However most code I've encountered actually doing trim-like actions has
been doing it on return results from functions. Which are RVALUEs, and will
be assigned.

The "returns the trimmed string" version is also far cleaner in actual
functional code such as map.

You can implement either with the other. Tony C also notes that:

The existing PR does optimize on:

$y = trim $x;

where $y and $x, however complex they are as expressions, turn out to
be the same SV, but the code doesn't try to eliminate any other
duplication. eg. if $x and $y are lexicals, two padsv ops are produced.

So internally it can be (nearly) as performant as the "in place" version for
the "in place" case. For the general case, there's no way that perl's
peephole optimiser is good enough to make the reverse true for - spot all
the cases where there's an assignment first, and then generate a different
optree that eliminates that initial assignment.

Hence I'm preferring *just* the "returns the trimmed string" version.

Nicholas Clark

* They are useful. You can set a breakpoint on the OP in gdb, hack your
testcase to call one of these, and likely the only time your breakpoint is
hit is when the Perl code execution has reached the point you were
interested in. No, they are no longer useful for their intended purpose.

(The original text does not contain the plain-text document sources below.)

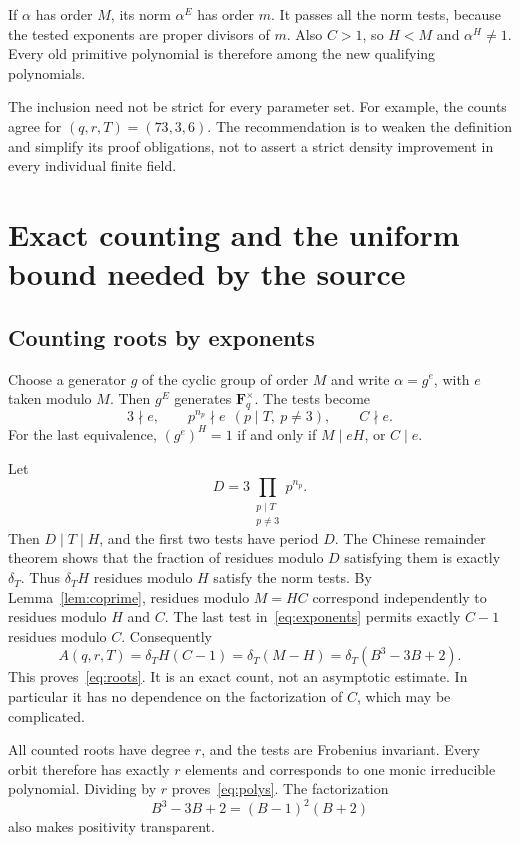 \documentclass[11pt,a4paper]{article}
\newcommand{\F}{\mathbf F}
\theoremstyle{definition}
\theoremstyle{remark}
\begin{document}
If $\alpha$ has order $M$, its norm $\alpha^E$ has order $m$. It passes
all the norm tests, because the tested exponents are proper divisors of
$m$. Also $C>1$, so $H<M$ and $\alpha^H\ne1$. Every old primitive
polynomial is therefore among the new qualifying polynomials.

The inclusion need not be strict for every parameter set. For example,
the counts agree for $(q,r,T)=(73,3,6)$. The recommendation is to weaken
the definition and simplify its proof obligations, not to assert a strict
density improvement in every individual finite field.

\section{Exact counting and the uniform bound needed by the source}
\label{sec:count}

\subsection{Counting roots by exponents}

Choose a generator $g$ of the cyclic group of order $M$ and write
$\alpha=g^e$, with $e$ taken modulo $M$. Then $g^E$ generates
$\F_q^{\times}$. The tests become
\begin{equation}
 3\nmid e,\qquad p^{n_p}\nmid e\ \ (p\mid T,\ p\ne3),
 \qquad C\nmid e.
 \label{eq:exponents}
\end{equation}
For the last equivalence, $(g^e)^H=1$ if and only if $M\mid eH$, or
$C\mid e$.

Let
\[
 D=3\prod_{\substack{p\mid T\\p\ne3}}p^{n_p}.
\]
Then $D\mid T\mid H$, and the first two tests have period $D$.
The Chinese remainder theorem shows that the fraction of residues modulo
$D$ satisfying them is exactly $\delta_T$. Thus $\delta_T H$ residues
modulo $H$ satisfy the norm tests. By Lemma~\ref{lem:coprime}, residues
modulo $M=HC$ correspond independently to residues modulo $H$ and $C$.
The last test in~\eqref{eq:exponents} permits exactly $C-1$ residues
modulo $C$. Consequently
\[
 A(q,r,T)=\delta_T H(C-1)=\delta_T(M-H)
         =\delta_T(B^3-3B+2).
\]
This proves~\eqref{eq:roots}. It is an exact count, not an asymptotic
estimate. In particular it has no dependence on the factorization of
$C$, which may be complicated.

All counted roots have degree $r$, and the tests are Frobenius invariant.
Every orbit therefore has exactly $r$ elements and corresponds to one
monic irreducible polynomial. Dividing by $r$ proves~\eqref{eq:polys}.
The factorization
\[
 B^3-3B+2=(B-1)^2(B+2)
\]
also makes positivity transparent.
\end{document}
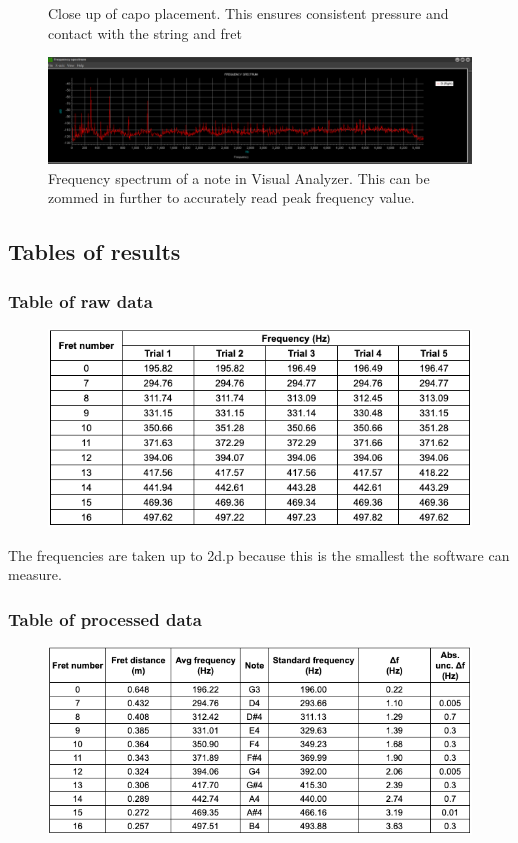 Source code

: \documentclass[11pt]{article}
\begin{document}
\begin{flushleft}
\begin{figure}
                \caption{Close up of capo placement. This ensures consistent pressure and contact with the string and fret} \label{fig6}
                \includegraphics[width = \textwidth]{freq.png}
                \caption{Frequency spectrum of a note in Visual Analyzer. This can be zommed in further to accurately read peak frequency value.} \label{fig7}
            \end{figure}
        \newpage
        \subsection{Tables of results}
            \subsubsection*{Table of raw data}
                \begin{figure}[!h]
                    \includegraphics[width = \textwidth]{raw_table.png}
                \end{figure}
            The frequencies are taken up to 2d.p because this is the smallest the software can measure.
            \subsubsection*{Table of processed data}
                \begin{figure}[!h]
                    \includegraphics[width = \textwidth]{processed_table.png}
                \end{figure}

\end{flushleft}
\end{document}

Re: trim - wrapping up the discussion [ In reply to ]

darren at darrenduncan

Apr 3, 2021, 1:54 PM

Post #30 of 37 (749 views)

Permalink

On 2021-04-03 8:07 a.m., Nicholas Clark wrote:
> In the general case I'd also be concerned that there isn't an obvious way to
> backport this such that CPAN code can depend on "core-or-pollyfill". But as
> this one is a two-line implementation (for the efficient version) I don't
> think that anyone will put in extra work to optionally use a core trim in
> code published to CPAN.

There is a way that is obvious to me, which I had previously shared, which is to
implement trim/etc soley as an addition to a dual-life module such as
Scalar::Util and include that version with the latest Perl.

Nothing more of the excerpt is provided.